Abolish the Senate – But the Whole System is Rotten

A subtle change has taken place in the official discourse on Ireland’s economic crash. Up to now, the key focus was on what was wrong with the economy and the issues were framed in terms of regulatory failures. But now the key question has become what is wrong with the political structures.

The shift is interesting because it assumes that economics and politics can be separated – that one could develop a genuine form of democracy in a society founded on the dictatorship of money. The first step on this road, it appears, is the abolition of the Senate.

Socialists have long called for the abolition of this elite institution. The Senate was included in de Valera’s constitution of 1937 as a sop to a Catholic doctrine which promoted a corporatist society where employers and workers were joined together in vocational associations. However, the institution eventually took the form of an ‘upper chamber’ which was supposed to apply ‘checks and balances’ to the Dail.

This was inherently elitist in two senses. First, there was a limited franchise so that only university graduates and county councillors got a vote. Which begs the question: What is so special about Trinity College or National University of Ireland graduates that they deserve a special panel in the Senate rather the thousands of working class people who did not go the university?

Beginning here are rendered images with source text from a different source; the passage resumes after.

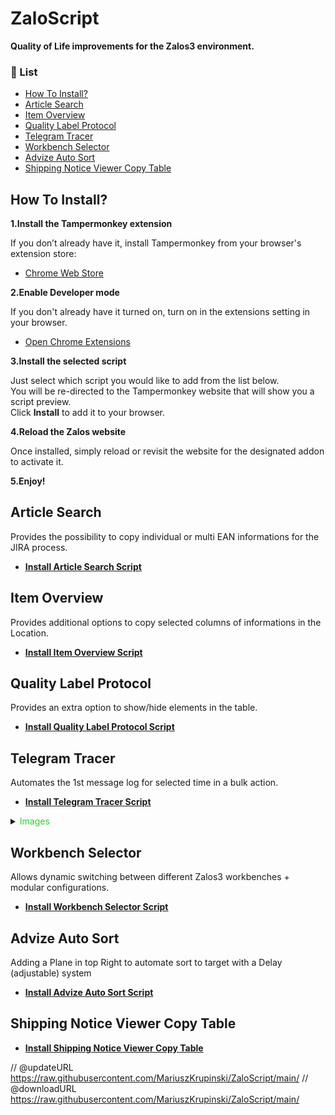 # ZaloScript

**Quality of Life improvements for the Zalos3 environment.**


### 📘 List

- [How To Install?](#how-to-install)
- [Article Search](#article-search)
- [Item Overview](#item-overview)
- [Quality Label Protocol](#quality-label-protocol)
- [Telegram Tracer](#telegram-tracer)
- [Workbench Selector](#workbench-selector)
- [Advize Auto Sort](#advize-auto-sort)
- [Shipping Notice Viewer Copy Table](#shipping-notice-viewer-copy-table)

## How To Install?
**1.Install the Tampermonkey extension**

If you don’t already have it, install Tampermonkey from your browser's extension store:

- [Chrome Web Store](https://chrome.google.com/webstore/detail/tampermonkey/dhdgffkkebhmkfjojejmpbldmpobfkfo)

**2.Enable Developer mode**

If you don't already have it turned on, turn on in the extensions setting in your browser.

- [Open Chrome Extensions](chrome://extensions/)

**3.Install the selected script**

<p align="left">
  Just select which script you would like to add from the list below.<br>
  You will be re-directed to the Tampermonkey website that will show you a script preview.<br>
  Click <strong>Install</strong> to add it to your browser.
</p>

**4.Reload the Zalos website**

Once installed, simply reload or revisit the website for the designated addon to activate it.

**5.Enjoy!**

## Article Search
Provides the possibility to copy individual or multi EAN informations for the JIRA process.

- **[Install Article Search Script](https://github.com/MariuszKrupinski/ZaloScript/raw/refs/heads/main/Article-Search-script.user.js)**

## Item Overview
Provides additional options to copy selected columns of informations in the Location.

- **[Install Item Overview Script](https://github.com/MariuszKrupinski/ZaloScript/raw/refs/heads/main/Item-Overview-script.user.js)**

## Quality Label Protocol
Provides an extra option to show/hide elements in the table.

- **[Install Quality Label Protocol Script](https://github.com/MariuszKrupinski/ZaloScript/raw/refs/heads/main/Quality-Label-Protocol-script.user.js)**

## Telegram Tracer
Automates the 1st message log for selected time in a bulk action.

- **[Install Telegram Tracer Script](https://github.com/MariuszKrupinski/ZaloScript/raw/refs/heads/main/TelegramTracer-AutoExcec-script.user.js)**

<details> 
  <summary> <span style="color: #32CD32;"> Images </span> </summary>

<p align="left">
  <a href="">
    <img src="Images/TelegramTracer/Autoexecute.png" alt="Autoexecute Logo" width="267" height="222" style="margin-left: 0px;" />
    <img src="Images/TelegramTracer/SelectTime.png" alt="2" width="267" height="222" />
    <img src="Images/TelegramTracer/PasteQL&apos;s.png" alt="3" width="600" height="222" />
  </a>
</p>

</details>

## Workbench Selector
Allows dynamic switching between different Zalos3 workbenches + modular configurations.

- **[Install Workbench Selector Script](https://github.com/MariuszKrupinski/ZaloScript/raw/refs/heads/main/Workbench-Selector-script.user.js)**

## Advize Auto Sort
Adding a Plane in top Right to automate sort to target with a Delay (adjustable) system

- **[Install Advize Auto Sort Script](https://github.com/MariuszKrupinski/ZaloScript/raw/refs/heads/main/Advize-Auto-Sort-script.user.js)**

## Shipping Notice Viewer Copy Table

- **[Install Shipping Notice Viewer Copy Table](https://github.com/MariuszKrupinski/ZaloScript/raw/refs/heads/main/SNV-script.user.js)**


// @updateURL    https://raw.githubusercontent.com/MariuszKrupinski/ZaloScript/main/
// @downloadURL  https://raw.githubusercontent.com/MariuszKrupinski/ZaloScript/main/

But there is also a deeper problem because parliamentary democracy was built on a contradiction. On one hand it promised ‘rule by the people’ but, on the other hand, this rule had to be limited lest that same people decided to re-distribute wealth in favour of the majority. Western liberalism overcame this contradiction by developing Montesquieu’s doctrine of the ‘separation of powers’.

Montsequieu was a French aristocrat who wanted more liberty but feared the activity of the mass of the poor. He was an admirer of Britain’s ‘Glorious Revolution’ which provided a mechanism by which aristocrats could both support a bourgeois revolution while safeguarding their property from the masses. The doctrine of ‘separation of powers’ originally meant that the democracy was hemmed in by the powers of a King and an unelected judiciary drawn from an aristocratic elite.

Modern liberalism expanded on this idea while removing some of its aristocratic baggage. It retained the idea of checks and balances against the ‘populist’ aspirations of the mass of people. This is why many parliamentary democracies have either a two-chamber system where the upper house keeps an eye on the plebs, or a Supreme Court composed of judges drawn from elite backgrounds who can overrule measures that benefit the majority.

Like much else in Irish society, the Senate never quite conformed to the standard role assigned to it in liberal theory. It became instead a playground for aspiring or failed politicians and a source of patronage to appoint sycophants like Eoghan Harris.

But the current defenders of the idea of a Senate still revert to their cherished doctrine of a ‘separation of powers’ to claim that the wise and good could oversee the workings of the Dail.

The fundamental problem with the political structures in Ireland is that they are shaped by, and intermeshed with, the management of capitalism.

The power of money is widely used to corrupt any real sense of democracy. In the coming election, for example, Fine Gael will have a war chest of over €1 million. Those who formerly backed Fianna Fail are moving their investments elsewhere to ensure that they curry favour with the new political elite. An elaborate structure of revolving doors now exists between the political and economic elites to that for instance former Fine Gael politician John Bruton moves smoothly over to represent corporate interests. (Bruton has become a spokesperson for the hedge fund industry located in the Irish Financial Services Centre.) The board of many quangos and so called regulatory agencies are stuffed full of corporate representatives.

But even beyond all these immediate influences of money on democratic decision-making there is a even deeper problem: the elected representatives in Dail Eireann have no control over the main economic levers of society. Real power lies in the boardrooms of big business who can mobilise huge financial resources to sabotage any measure they oppose.

Genuine democracy means, therefore, abolishing the power that large corporations exert over our society through taking them into public ownership. Once that occurs, we have real ‘choices’ and real democratic decision-making.

Instead of just political democracy, we could have economic democracy where the people get

a say over how the resources of society are deployed and how their work should be organised.

Instead of the three minutes of democracy once every four years, we could have a continual say over the running of our society.

Instead of politicians acting as if they were the ‘cream of the cream’ and being paid accordingly, we could have representatives who are paid the average wage.

And instead of allowing people to stay in office when they break their mandates, we could have a right of re-call and replace representatives who failing to carry out the bidding of their constituents.

Those are the types of political reforms that will not be considered until we rid ourselves of capitalism.